本判決の内容(抜粋)
- 最高裁昭和62年4月23日第一小法廷判決
- 遺言者の所有に属する特定の不動産が遺贈された場合には、目的不動産の所有権は遺言者の死亡により遺言がその効力を生ずるのと同時に受遺者に移転するのであるから、受遺者は、遺言執行者がある場合でも、所有権に基づく妨害排除として、右不動産について相続人又は第三者のためにされた無効な登記の抹消登記手続を求めることができるものと解するのが相当である(最高裁昭和二八年(オ)第九四三号同三〇年五月一〇日第三小法廷判決・民集九巻六号六五七頁参照)。これと同旨の見解に立って、被上告人らが本件訴えにつき原告適格を有するとした原審の判断は正当であり、原判決に所論の違法はない。所論引用の判例は、事案を異にし本件に適切でない。論旨は、採用することができない。
同第二について
民法一〇一二条一項が「遺言執行者は、相続財産の管理その他遺言の執行に必要な一切の行為をする権利義務を有する。」と規定し、また、同法一〇一三条が「遺言執行者がある場合には、相続人は、相続財産の処分その他遺言の執行を妨げるべき行為をすることができない。」と規定しているのは、遺言者の意思を尊重すべきものとし、遺言執行者をして遺言の公正な実現を図らせる目的に出たものであり、右のような法の趣旨からすると、相続人が、同法一〇一三条の規定に違反して、遺贈の目的不動産を第三者に譲渡し又はこれに第三者のため抵当権を設定してその登記をしたとしても、相続人の右処分行為は無効であり、受遺者は、遺贈による目的不動産の所有権取得を登記なくして右処分行為の相手方たる第三者に対抗することができるものと解するのが相当である(大審院昭和四年(オ)第一六九五号同五年六月一六日判決・民集九巻五五〇頁参照)。そして、前示のような法の趣旨に照らすと、同条にいう「遺言執行者がある場合」とは、遺言執行者として指定された者が就職を承諾する前をも含むものと解するのが相当であるから、相続人による処分行為が遺言執行者として指定された者の就職の承諾前にされた場合であっても、右行為はその効力を生ずるに由ないものというべきである。これと同旨の原審の判断は正当であり、原判決に所論の違法はない。論旨は、採用することができない。
前提知識と簡単な解説
遺贈について
遺言者は、包括又は特定の名義で、その財産の全部又は一部を処分することができます(民法964条)。特定名義の遺贈は、遺産中の指定された特定の財産を目的とするものであり、「特定遺贈」といいます。
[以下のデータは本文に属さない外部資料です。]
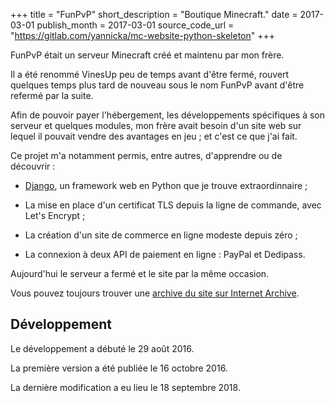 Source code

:+++
title = "FunPvP"
short_description = "Boutique Minecraft."
date = 2017-03-01
publish_month = 2017-03-01
source_code_url = "https://gitlab.com/yannicka/mc-website-python-skeleton"
+++

FunPvP était un serveur Minecraft créé et maintenu par mon frère.

Il a été renommé VinesUp peu de temps avant d'être fermé, rouvert quelques temps
plus tard de nouveau sous le nom FunPvP avant d'être refermé par la suite.

Afin de pouvoir payer l'hébergement, les développements spécifiques à son
serveur et quelques modules, mon frère avait besoin d'un site web sur lequel il
pouvait vendre des avantages en jeu ; et c'est ce que j'ai fait.

Ce projet m'a notamment permis, entre autres, d'apprendre ou de découvrir :

- [Django](https://www.djangoproject.com/), un framework web en Python que je
  trouve extraordinnaire ;

- La mise en place d'un certificat TLS depuis la ligne de commande, avec Let's
  Encrypt ;

- La création d'un site de commerce en ligne modeste depuis zéro ;

- La connexion à deux API de paiement en ligne : PayPal et Dedipass.

Aujourd'hui le serveur a fermé et le site par la même occasion.

Vous pouvez toujours trouver une [archive du site sur Internet
Archive](https://web.archive.org/web/20180224101930/https://funpvp.net/).

## Développement

Le développement a débuté le 29 août 2016.

La première version a été publiée le 16 octobre 2016.

La dernière modification a eu lieu le 18 septembre 2018.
遺言は遺言者の死亡の時からその効力を生じ(民法985条1項)、特定遺贈の目的たる財産は物権的効力を生じ直接に受遺者に移転しますが(大審院大正5年11月8日判決)、不動産の遺贈については、登記をもって物権変動の対抗要件とする(民法177条)と解されています(最高裁昭和39年3月6日第二小法廷判決)。
遺言執行者の権利義務
遺言執行者がある場合、遺言執行者は、相続財産の管理その他遺言の執行に必要な一切の行為をする権利義務を有し(民法1012条1項)、一方で、相続人は、相続財産の処分その他遺言の執行を妨げるべき行為をすることができません(民法1013条1項)。
本判決の意義
(1) 民法1013条に違反してされた相続人の処分行為の効力
遺言執行者がある場合に、相続人が相続財産を処分した場合の効力については、学説上は見解が分かれていましたが、大審院判例は、絶対的に無効であると判示していました(大審院昭和5年6月16日判決)。
本判決は、民法1012条及び民法1013条の趣旨を「遺言者の意思を尊重すべきものとし、遺言執行者をして遺言の公正な実現を図らせる目的に出たもの」と解した上、「処分行為は無効」と判示し、大審院判例の立場を踏襲することを明らかにしています。
(2) 遺言執行者の就職承諾前も「遺言執行者がある場合」に当たるか
一般的な学説においても、遺言者の意図は、相続人以外の者に遺言を執行させる意図であると考えられることから、就職承諾前においても、相続人は相続財産の処分行為をすることができないと解されていました(小山或男『註解相続法』)。
本判決も、「遺言執行者として指定された者が就職を承諾する前をも含むものと解する」と判示しています。
(3)受遺者の第三者に対する権利行使
遺言執行者がある場合に、受遺者自身が、第三者のためにされた無効な登記の抹消登記手続を求めることができるかどうかが、遺言執行者の権限(民法1012条)との関係で問題となります。
この点について、本判決は、「受遺者は、遺言執行者がある場合でも、所有権に基づく妨害排除として、右不動産について相続人又は第三者のためにされた無効な登記の抹消登記手続を求めることができる」と判示しました。
追記:平成30年民法(相続関係)改正について
平成30年民法(相続関係)改正により、遺言の執行を妨げるべき行為については、原則として行為を無効とした上で、善意の第三者を保護することとされました(民法1013条の解説を参照)。